The secret to being a joyful parent

Being a parent, or grandparent, can be a lot of fun but it can also involve a great deal of stress especially when our children don’t do what we would like them to do.

Recently, I was tuned into a radio station as listeners called in with stories about the last time they had been told off by their mother—and it was hilarious. Yes, it was corny, stereotypical humour but it still created a lot of laughs. It was funny because we can all relate to the one-dimensionality of the situation of the mother nagging, and the child not doing what was expected.

It also highlighted how we (as parents) get typecast and the longer we are in the ‘job’ and the older our children get, the more typecast we usually become. If we are not careful we can find ourselves caught in a one-act role.
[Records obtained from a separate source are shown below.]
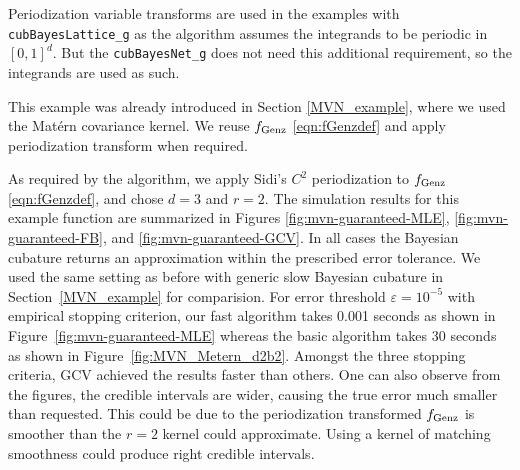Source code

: \documentclass{iitthesis}          %
\newcommand{\hmu}{\widehat{\mu}}
\newcommand{\code}[1]{\texttt{#1}}
\def\abs#1{\ensuremath{\left \lvert #1 \right \rvert}}
\newcommand\figref{Figure~\ref}
\newcommand\secref{Section~\ref}
\begin{document}
Periodization variable transforms are used in the examples with \allowbreak \code{cubBayesLattice\_g} as the algorithm assumes the integrands to be periodic in $[0,1]^d$. But the \allowbreak \code{cubBayesNet\_g} does not need this additional requirement, so the integrands are used as such.




This example was already introduced in Section \ref{MVN_example}, where we used the Mat\'ern covariance kernel.  We reuse $ f_{\textup{Genz}}$ \eqref{eqn:fGenzdef} and apply periodization transform when required.

\Subsection{Using \code{cubBayesLattice\_g}}
As required by the algorithm, we apply Sidi's $C^2$  periodization to $ f_{\textup{Genz}}$ \eqref{eqn:fGenzdef}, and chose $d=3$ and $r=2$. The simulation results for this example function are summarized in Figures \ref{fig:mvn-guaranteed-MLE}, \ref{fig:mvn-guaranteed-FB}, and \ref{fig:mvn-guaranteed-GCV}.  In all cases the Bayesian cubature returns an approximation within the prescribed error tolerance. We used the same setting as before with generic slow Bayesian cubature in \secref{MVN_example} for comparision. For error threshold $\varepsilon=10^{-5}$ with empirical stopping criterion, our fast algorithm takes 0.001 seconds as shown in \figref{fig:mvn-guaranteed-MLE} whereas the basic algorithm takes 30 seconds as shown in \figref{fig:MVN_Metern_d2b2}. 
Amongst the three stopping criteria, GCV achieved the results faster than others. 
One can also observe from the figures, the credible intervals are wider, causing the true error much smaller than requested.
This could be due to the periodization transformed $f_\textup{Genz}$ is smoother than the $r=2$ kernel could approximate. Using a kernel of matching smoothness could produce right credible intervals.
\end{document}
Ideally, we need to change as our children mature — in fact, change before they change. We need to stay one step ahead because at some point it becomes appropriate for us to drop our role as the parent in their lives and transition the relationship into that of an adult-to-adult.


In the long term it is for the good of them, and us, that we let go; we need to detach. Yet letting go does not come easy to most of us — and the times we find ourselves hanging on the hardest, is often the time we most need to let go.
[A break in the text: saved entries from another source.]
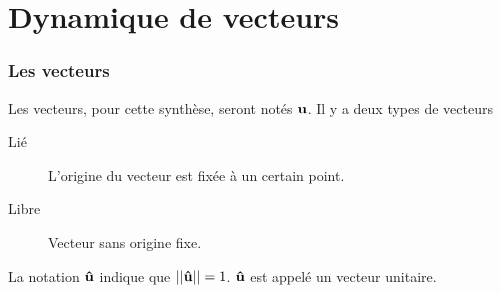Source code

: 

\usepackage{amsfonts}
\usepackage{amsmath}
\usepackage{amsthm}

\usepackage{tensor}
\usepackage{bm}
\usepackage[squaren, Gray]{SIunits}
\usepackage{appendix}

\newtheorem{defin}{Definition}[section]
\newtheorem{nota}[defin]{Notation}
\newtheorem{prop}[defin]{Propriete}

\newcommand\dist{\mathrm{dist}}
\newcommand\Ker{\mathrm{Ker}}
\newcommand\fv[1]{{\bf #1}} %
\newcommand\fvd[1]{\dot{\bf #1}} %
\newcommand\fvdd[1]{\ddot{\bf #1}} %
\newcommand\fvr[1]{\mathring{\bf #1}} %
\newcommand\fvrr[1]{\overset{\circ\circ}{\bf #1}} %
\newcommand\uv[1]{{\bf\hat{ #1}}} %
\newcommand\ui{{\bf\hat{I}}} %
\newcommand\uj{{\bf\hat{J}}} %
\newcommand\uk{{\bf\hat{K}}} %
\newcommand\wrt[2]{\ensuremath{\tensor*[_{ #1}]{ #2}{}}} %
\newcommand\wtr[3]{\ensuremath{\tensor*[_{ #1}]{ #2}{^{ #3}}}} %
\newcommand\omegaf{{\bm \omega}}
\newcommand\omegafr{\mathring{\bm \omega}}
\newcommand\omegafd{\dot{\bm \omega}}
\newcommand\omegaft{\tilde{\bm \omega}}
\newcommand\omegaftr{\mathring{\tilde{\bm \omega}}}
\newcommand\omegat{\tilde{\omega}}
\newcommand\omegatd{\tilde{\dot{\omega}}}
\newcommand\ine{{\bf I}}
\newcommand\st{{\bf L}}
\newcommand\pst{{\bf M}}
\newcommand\lm{{\bf N}}
\newcommand\am{{\bf H}}
\newcommand\amd{\dot{\am}}
\newcommand\fo{{\bf F}}
\newcommand\po{\mathcal{P}}
\newcommand\xg{\ensuremath{\fv{R}}}
\newcommand\xgd{\ensuremath{\fvd{R}}}
\newcommand\xgdd{\ensuremath{\fvdd{R}}}
\newcommand\dvec[1]{\dot{\vec{ #1}}}
\newcommand\ddvec[1]{\ddot{\vec{ #1}}}
\newcommand\qp{\dot{q}}
\newcommand\dqp{\Delta \dot{q}}


\part{Dynamique de vecteurs}
\section{Les vecteurs}
Les vecteurs, pour cette synthèse, seront notés $\fv{u}$.
Il y a deux types de vecteurs
\begin{description}
	\item[Lié] L'origine du vecteur est fixée à un certain point.
	\item[Libre] Vecteur sans origine fixe.
\end{description}
La notation $\uv{u}$ indique que $||\uv{u}|| = 1$.
$\uv{u}$ est appelé un vecteur unitaire.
We will find it difficult to let go if we think our child still ‘needs’ us, or if we allow ourselves some latitude to go back on our word like when we defer decisions with ‘I’ll deal with that next time’. Or when we never deliver on the consequences like when we use the ineffective parent mantras: ‘If I have to tell you one more time…’ ‘Do that again and I’ll…’ ‘Next time I’ll…’

There comes a time when we need to stop giving one more chances both to our kids AND ourselves. We need to free our kids to own their decisions: how else will they learn to have an adult-to-adult relationship with us if we do not stop enabling them to keep acting as a child?

Create space for the new

As our children mature into young adults what we need to let go of is our expectations and wishes. Our children have every right to be their own person. When we have truly let go we separate ourselves to appreciate who they really are, and create the space to witness new things develop — like the blossoming of a fine young individual for one thing.

Kahlil Gibran wrote of this detachment in his powerful poem, ‘On Children’:

Your children are not your children.
They are the sons and daughters of Life’s longing for itself.
They come through you but not from you.
And though they are with you, they belong not to you.

You may give them your love but not your thoughts.
For they have their own thoughts.
You may house their bodies but not their souls,
For their souls dwell in the house of tomorrow,
Which you cannot visit, not even in your dreams.
You may strive to be like them, but seek not to make them like you.
For life goes not backward nor tarries with yesterday.

You are the bows from which your children as living arrows are sent forth.
The archer sees the mark upon the path of the infinite.
And He bends you with His might that His arrows may go swift and far.
Let your bending in the archer’s hands be for happiness;
For even as He loves the arrow that flies,
So He loves the bow that is stable.

Therefore the secret to being a joyful parent is to love them, be bendy (have some fun), be stable… and let them go.